Nantinya, ia akan diintegrasikan dengan moda transportasi LRT dan Moda Raya Terpadu (MRT) di DKI Jakarta. Tak lain agar jarak dan waktu lebih efisien karena bisa ditempuh dalam selama 35 menit, dengan laju kecepatan 250 kilometer per jam.

Adapun harga tiket yang akan dipatok sekitar Rp225.000. Kereta cepat yang dimulai dari kawasan Halim Perdanakusuma, Jakarta Timur, hingga kawasan Tegal Luar, Kabupaten Bandung ini juga akan tersambung dengan stasiun-stasiun dalam kota hingga Kabupaten Bandung.

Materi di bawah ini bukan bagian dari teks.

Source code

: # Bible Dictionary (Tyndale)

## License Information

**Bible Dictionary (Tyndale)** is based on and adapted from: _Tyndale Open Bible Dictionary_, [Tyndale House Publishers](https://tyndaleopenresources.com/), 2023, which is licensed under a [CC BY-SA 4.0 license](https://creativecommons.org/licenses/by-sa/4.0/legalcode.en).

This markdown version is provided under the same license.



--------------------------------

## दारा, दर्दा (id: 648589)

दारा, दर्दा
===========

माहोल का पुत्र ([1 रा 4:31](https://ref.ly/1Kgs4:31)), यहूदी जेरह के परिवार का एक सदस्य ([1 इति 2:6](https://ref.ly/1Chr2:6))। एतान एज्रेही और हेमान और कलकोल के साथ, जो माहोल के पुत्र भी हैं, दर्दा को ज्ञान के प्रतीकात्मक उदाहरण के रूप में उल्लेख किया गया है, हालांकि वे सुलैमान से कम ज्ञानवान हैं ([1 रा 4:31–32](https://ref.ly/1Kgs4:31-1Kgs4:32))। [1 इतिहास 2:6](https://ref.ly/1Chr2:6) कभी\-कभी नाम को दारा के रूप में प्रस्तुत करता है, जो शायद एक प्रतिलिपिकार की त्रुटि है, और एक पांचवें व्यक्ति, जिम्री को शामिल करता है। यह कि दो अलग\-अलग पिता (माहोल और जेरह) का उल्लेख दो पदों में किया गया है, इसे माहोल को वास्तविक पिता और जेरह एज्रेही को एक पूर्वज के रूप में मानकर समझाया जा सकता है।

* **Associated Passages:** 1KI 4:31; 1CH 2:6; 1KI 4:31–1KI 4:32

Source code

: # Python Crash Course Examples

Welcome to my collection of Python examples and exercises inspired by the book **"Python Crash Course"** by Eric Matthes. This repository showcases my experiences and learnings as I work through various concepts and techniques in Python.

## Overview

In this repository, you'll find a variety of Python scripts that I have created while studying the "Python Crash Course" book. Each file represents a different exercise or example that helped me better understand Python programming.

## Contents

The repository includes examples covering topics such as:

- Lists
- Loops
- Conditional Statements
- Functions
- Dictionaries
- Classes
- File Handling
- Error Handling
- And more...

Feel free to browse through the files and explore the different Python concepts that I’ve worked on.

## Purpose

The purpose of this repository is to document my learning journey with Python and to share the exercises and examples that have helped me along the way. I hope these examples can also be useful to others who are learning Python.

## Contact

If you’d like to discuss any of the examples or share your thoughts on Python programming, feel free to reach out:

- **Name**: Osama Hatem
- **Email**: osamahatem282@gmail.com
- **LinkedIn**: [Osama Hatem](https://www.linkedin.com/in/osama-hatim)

Namun, sekarang bukan rahasia umum lagi bahwa pemerintah kelimpungan dalam membiayai proyek tersebut. Kendati awalnya prinsip pendanaan tak menjawil APBN sepeser pun, sekarang pemerintah malah berbalik arah. 

Seperti diketahui, Jokowi belum lama ini merevisi peraturan mengenai pembangunan proyek kereta cepat di Peraturan Presiden (Perpres) Nomor 93 Tahun 2021 tentang Perubahan atas Peraturan Presiden Nomor 107 Tahun 2015 tentang Percepatan Penyelenggaraan Prasarana dan Sarana Kereta Cepat antara Jakarta dan Bandung.

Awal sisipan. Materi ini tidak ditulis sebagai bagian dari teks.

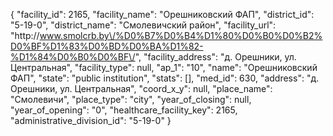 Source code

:{
    "facility_id": 2165,
    "facility_name": "Орешниковский ФАП",
    "district_id": "5-19-0",
    "district_name": "Смолевичский район",
    "facility_url": "http:\/\/www.smolcrb.by\/%D0%B7%D0%B4%D1%80%D0%B0%D0%B2%D0%BF%D1%83%D0%BD%D0%BA%D1%82-%D1%84%D0%B0%D0%BF\/",
    "facility_address": "д. Орешники, ул. Центральная",
    "facility_type": null,
    "ap_1": "10",
    "name": "Орешниковский ФАП",
    "state": "public institution",
    "stats": [],
    "med_id": 630,
    "address": "д. Орешники, ул. Центральная",
    "coord_x_y": null,
    "place_name": "Смолевичи",
    "place_type": "city",
    "year_of_closing": null,
    "year_of_opening": "0",
    "healthcare_facility_key": 2165,
    "administrative_division_id": "5-19-0"
} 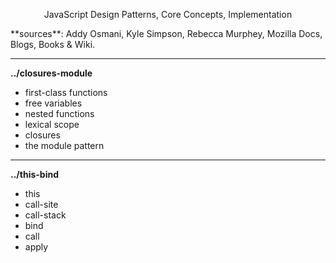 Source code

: <p align="center">
    JavaScript Design Patterns, Core Concepts, Implementation
</p>
**sources**: Addy Osmani, Kyle Simpson, Rebecca Murphey, Mozilla Docs, Blogs, Books & Wiki.

------------------------------------------------------------------------

**../closures-module**

- first-class functions
- free variables
- nested functions
- lexical scope
- closures
- the module pattern

------------------------------------------------------------------------

**../this-bind**

- this
- call-site
- call-stack
- bind
- call
- apply

 
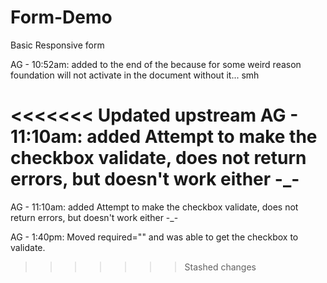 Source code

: # Form-Demo
Basic Responsive form

 
 
 AG - 10:52am: added <script>$(document).foundation();</script> to the end of the <body> because for some weird reason foundation will not activate 	  in the document without it... smh
 
 
<<<<<<< Updated upstream
 AG - 11:10am: added Attempt to make the checkbox validate, does not return errors, but doesn't work either -_- 
=======
 AG - 11:10am: added Attempt to make the checkbox validate, does not return errors, but doesn't work either -_- 
 
 
 AG - 1:40pm: Moved required="" and was able to get the checkbox to validate.
>>>>>>> Stashed changes
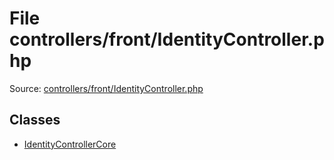 File controllers/front/IdentityController.php
=========

Source: [controllers/front/IdentityController.php](https://github.com/PrestaShop/PrestaShop/blob/1.5.0.5/controllers/front/IdentityController.php)


Classes
-------

* [IdentityControllerCore](class.IdentityControllerCore.md)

Ada empat poin perubahan, salah satunya mengizinkan penggunaan APBN untuk pembangunan proyek jalur sutra (Belt and Road Initiative) di KCIC.

Adapun tiga lainnya adalah pembentukan komite baru yang dipimpin oleh Menteri Koordinator Bidang Kemaritiman dan Investasi Luhut Binsar Pandjaitan dan beranggotakan Menteri Keuangan, Menteri Badan Usaha Milik Negara, dan Menteri Perhubungan (Pasal 3A).

Komite tersebut bertugas melakukan rencana penyertaan modal negara kepada pimpinan konsorsium BUMN untuk keperluan proyek kereta cepat Jakarta-Bandung.

Selanjutnya, pemerintah menunjuk KAI sebagai pemimpin konsorsium BUMN, serta terakhir adalah penugasan Jokowi kepada Menteri Perhubungan untuk melakukan pengawasan dan pembinaan teknis pembangunan, termasuk sarana dan prasarana kereta cepat.

Jebakan utang, belajar dari kasus Srilanka

Ilustrasi utang negara / TrenAsia-Deva Satria

Kasus yang dialami pemerintah Indonesia ini seperti tak jauh berbeda dengan negara berkembang lain yang menjalin kerja sama dengan China. Banyak pihak yang beranggapan, proyek ini adalah jebakan utang dari China. Seperti halnya yang terjadi di Srilanka, negara tersebut terpaksa menyerahkan aset Pelabuhan Internasional Hambantota kepada China setelah gagal membayar pinjaman.

Tercatat, pada 2008 Srilanka membangun proyek di atas kemitraan publik-swasta antara Sri Lanka Ports Authority dengan China Merchants Port Holdings (HIPG).

Pelabuhan ini dibangun di sepanjang pantai selatan pulau Samudra Hindia dan memakan anggaran sebesar US$1,5 miliar atau sekitar Rp21 triliun. Dalam menjalankan proyek itu, sebanyak US$1,1 miliar didapatkan dari pinjaman yang diberikan oleh China.

Seiring berjalannya waktu, Srilanka kesulitan membayar utang hingga akhirnya pada 2016, pengelolaan pelabuhan itu diserahkan kepada China. Berdasarkan laporan dari Asian Review, kesepakatan yang dihasilkan pada Desember 2017 menghasilkan poin bahwa imbalan China atas utang tersebut berupa kepemilikan saham sebesar 85%. Selain itu, China juga mengantongi sewa dari pelabuhan itu selama 99 tahun.

Padahal, laporan dari Bank Sentral Srilanka menyebutkan, utang luar negeri Srilanka yang sebesar US$55 miliar per 2019, sekitar 10% berasal dari China. 

Kasus itu pun banyak dikritik sebagai strategi diplomasi utang China yang kerap memberikan pinjaman kepada negara berkembang demi keuntungan satu pihak semata.

Lantas, apakah pembangunan KCIC di Indonesia akan bernasib sama, jebakan utang dari China?